Chapter 15 JULIAN

JULIAN

I’m mostly healed. That’s what Kai said yesterday when he yanked the bandage off my thigh like he was peeling a sticker.

“No more painkillers,” he’d added, so casually it felt like being shoved off a cliff.

No more blessed numbness. No more slow-pouring warmth taking the edge off.

Just me. A walking nerve ending with too much space inside my skin and too many memories tearing through it like claws.

Rafe’s fingers should’ve helped—should’ve taken the edge off for more than one night—but instead all they did was wake something up.

Something hungry. Something stupid. Something that won’t shut the hell up no matter how hard I try to bury it under sweat and pacing and pretending I’m fine.

I can still feel where he touched me—low, deep, sharper than any needle Kai’s ever held—and now that the pain is gone?

I’m left with the quiet. And the quiet is worse.

The quiet lets everything crawl back in.

Nathan’s voice. Nathan’s hands. Nathan’s fucking smirk.

I need out of my own head. I need the fog back. I need anything other than this.

So I end up at Kai’s door, practically vibrating out of my skin, one hand braced against the metal to keep myself upright while the other trembles like I’m freezing.

I knock once, twice, then harder, because I cannot—physically cannot—wait politely like a functioning person. My thigh is healed. My mind isn’t.

Kai opens the door on the third hit, leaning in the frame like he already knew exactly who’d be here.

He looks me over with that surgical boredom he does so well, eyes drifting down my twitchy fingers, the sweat at my hairline, the way I keep shifting on my feet like standing in place might kill me.

He exhales a slow, unimpressed sigh, and I want to scream just to hear something break.
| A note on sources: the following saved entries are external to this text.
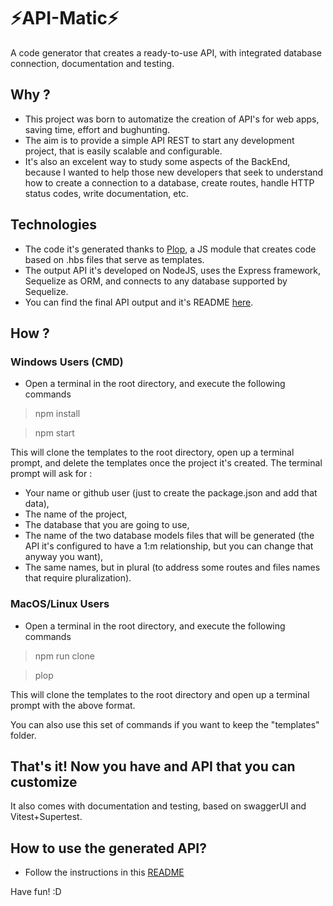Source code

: # :zap:API-Matic:zap:

A code generator that creates a ready-to-use API, with integrated database connection, documentation and testing.

## Why ?
- This project was born to automatize the creation of API's for web apps, saving time, effort and bughunting.
- The aim is to provide a simple API REST to start any development project, that is easily scalable and configurable. 
- It's also an excelent way to study some aspects of the BackEnd, because I wanted to help those new developers that seek to understand how to create a connection to a database, create routes, handle HTTP status codes, write documentation, etc.

## Technologies
- The code it's generated thanks to [Plop](https://plopjs.com/), a JS module that creates code based on .hbs files that serve as templates.
- The output API it's developed on NodeJS, uses the Express framework, Sequelize as ORM, and connects to any database supported by Sequelize.
- You can find the final API output and it's README [here](https://github.com/Juancho997/api_template).

## How ?

### Windows Users (CMD)
- Open a terminal in the root directory, and execute the following commands

> npm install

> npm start

This will clone the templates to the root directory, open up a terminal prompt, and delete the templates once the project it's created.
The terminal prompt will ask for :
- Your name or github user (just to create the package.json and add that data),
- The name of the project,
- The database that you are going to use,
- The name of the two database models files that will be generated (the API it's configured to have a 1:m relationship, but you can change that anyway you want),
- The same names, but in plural (to address some routes and files names that require pluralization).



### MacOS/Linux Users
- Open a terminal in the root directory, and execute the following commands

> npm run clone

> plop

This will clone the templates to the root directory and open up a terminal prompt with the above format.

You can also use this set of commands if you want to keep the "templates" folder.

## That's it! Now you have and API that you can customize
It also comes with documentation and testing, based on swaggerUI and Vitest+Supertest.

## How to use the generated API?

- Follow the instructions in this [README](https://github.com/Juancho997/api_template/blob/master/README.md)


Have fun! :D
“Feeling restless, pretty boy?” he asks, voice soft, amused, cruel in that clinical way that makes you feel stupid for bleeding.
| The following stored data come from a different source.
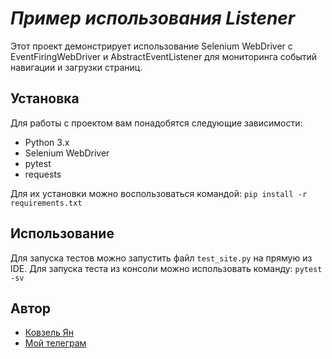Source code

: # _Пример использования Listener_

Этот проект демонстрирует использование Selenium WebDriver с EventFiringWebDriver и AbstractEventListener для
мониторинга событий навигации и загрузки страниц.

## Установка
Для работы с проектом вам понадобятся следующие зависимости:
- Python 3.x
- Selenium WebDriver
- pytest
- requests

Для их установки можно воспользоваться командой: `pip install -r requirements.txt`

## Использование

Для запуска тестов можно запустить файл `test_site.py` на прямую из IDE.
Для запуска теста из консоли можно использовать команду: `pytest -sv`

## Автор
* [Ковзель Ян](https://github.com/Revastein)
* [Мой телеграм](https://t.me/mc_donald_junior)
I push past him because he always lets me, and then I’m in the container—no, the clinic—white walls, steel counters, too clean and too sharp for someone like me.

I’m pacing before the door finishes closing.

“Kai, please—” I start, but the words scrape out wrong, needy and ugly. “I need—fuck—I need something.”

Kai doesn’t move. Doesn’t even bother pretending to be sympathetic.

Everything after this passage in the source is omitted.